A simple example of a value proposition map

4 Positioning
Positioning maps how your company compares to peers on first impression. It can also precede value proposition work, using the competitive landscape to inform what unique angle to stake out.
Positioning is typically done as a quadrant graph. You choose the spectrums to measure and place brands in relation to each other.
In this example, a fabricated consulting firm, ABS, can see competitive density among firms targeting broad verticals with a strategic orientation. A competitor, James Button, has carved out a more tactical and niche position. ABS identifies that as a space with less competition and moves toward it.

5 Sales Modeling
At this stage you're confirming how you're going to approach sales. Most businesses already have a model operating, often by default. The goal here is to make sure the model is deliberate, that everyone understands it, and that alternatives have at least been considered.
The four primary sales models
6 Sales & Marketing Motions
A sales and marketing motion maps the buyer's journey to a structured set of actions for both teams. It gives sales a more systematic way to move a lead toward an opportunity, and gives marketing a clear picture of what to build and when.
An example of a simple sales motion and marketing motion mapped to a basic buyer’s journey.

7 Making the GTM Stick
The goal is for the GTM to live in how the organization operates, not as a document in a shared folder that nobody opens after the launch meeting.
- Survey key stakeholders or the full team.

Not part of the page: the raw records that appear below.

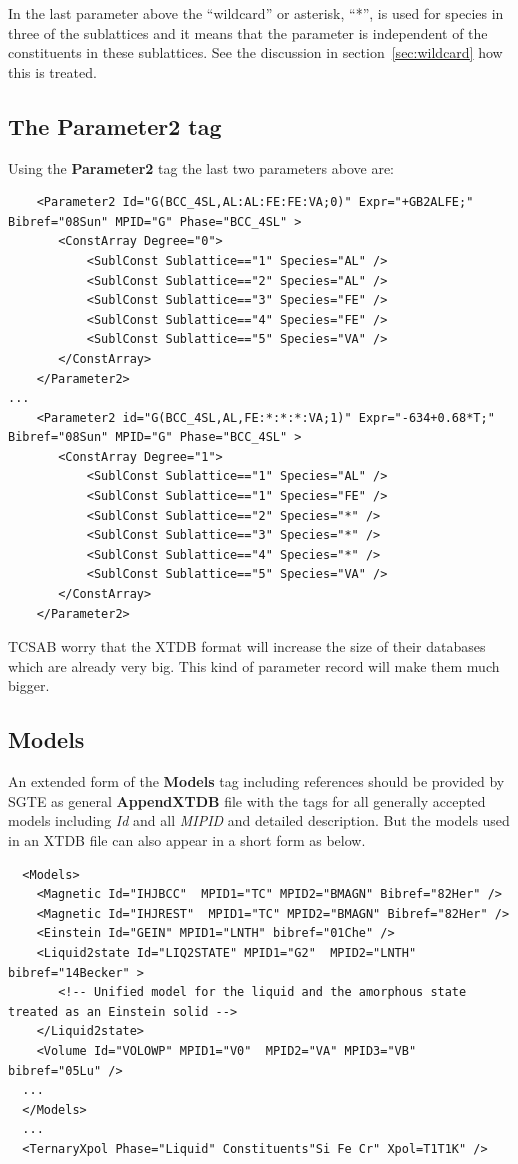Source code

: \documentclass{article}
\begin{document}
\begin{appendices}
In the last parameter above the ``wildcard'' or asterisk, ``*'', is
used for species in three of the sublattices and it means that the
parameter is independent of the constituents in these sublattices.
See the discussion in section~\ref{sec:wildcard} how this is treated.


\subsection{The Parameter2 tag}

Using the {\bf Parameter2} tag the last two parameters above are:

{\small
\begin{verbatim}
    <Parameter2 Id="G(BCC_4SL,AL:AL:FE:FE:VA;0)" Expr="+GB2ALFE;" Bibref="08Sun" MPID="G" Phase="BCC_4SL" >
       <ConstArray Degree="0">
           <SublConst Sublattice=="1" Species="AL" />
           <SublConst Sublattice=="2" Species="AL" />
           <SublConst Sublattice=="3" Species="FE" />
           <SublConst Sublattice=="4" Species="FE" />
           <SublConst Sublattice=="5" Species="VA" />
       </ConstArray>
    </Parameter2>
...
    <Parameter2 id="G(BCC_4SL,AL,FE:*:*:*:VA;1)" Expr="-634+0.68*T;" Bibref="08Sun" MPID="G" Phase="BCC_4SL" >
       <ConstArray Degree="1">
           <SublConst Sublattice=="1" Species="AL" />
           <SublConst Sublattice=="1" Species="FE" />
           <SublConst Sublattice=="2" Species="*" />
           <SublConst Sublattice=="3" Species="*" />
           <SublConst Sublattice=="4" Species="*" />
           <SublConst Sublattice=="5" Species="VA" />
       </ConstArray>
    </Parameter2>
\end{verbatim}
}

TCSAB worry that the XTDB format will increase the size of their
databases which are already very big.  This kind of parameter record
will make them much bigger.

\subsection{Models}\label{sec:modelex}

An extended form of the {\bf Models} tag including references should
be provided by SGTE as general {\bf AppendXTDB} file with the tags
for all generally accepted models including {\em Id} and all {\em
  MIPID} and detailed description.  But the models used in an XTDB
file can also appear in a short form as below.

{\small
\begin{verbatim}
  <Models>
    <Magnetic Id="IHJBCC"  MPID1="TC" MPID2="BMAGN" Bibref="82Her" />
    <Magnetic Id="IHJREST"  MPID1="TC" MPID2="BMAGN" Bibref="82Her" />
    <Einstein Id="GEIN" MPID1="LNTH" bibref="01Che" /> 
    <Liquid2state Id="LIQ2STATE" MPID1="G2"  MPID2="LNTH" bibref="14Becker" >
       <!-- Unified model for the liquid and the amorphous state treated as an Einstein solid -->
    </Liquid2state>
    <Volume Id="VOLOWP" MPID1="V0"  MPID2="VA" MPID3="VB" bibref="05Lu" />
  ...
  </Models>
  ...
  <TernaryXpol Phase="Liquid" Constituents"Si Fe Cr" Xpol=T1T1K" />
\end{verbatim}
}


\end{appendices}
\end{document}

Make sure sales has meaningful input into what gets asked.
- Interview clients with sales staff present. Keep it conversational and focused on understanding why clients care and what draws their attention. Avoid turning it into a customer satisfaction review.
- Train leadership, especially the CEO, on the strategic value of marketing and brand. Executives manage many priorities; brand rarely rises to the top on its own. But when asked to describe the ideal client or the ideal market, they engage. Start there.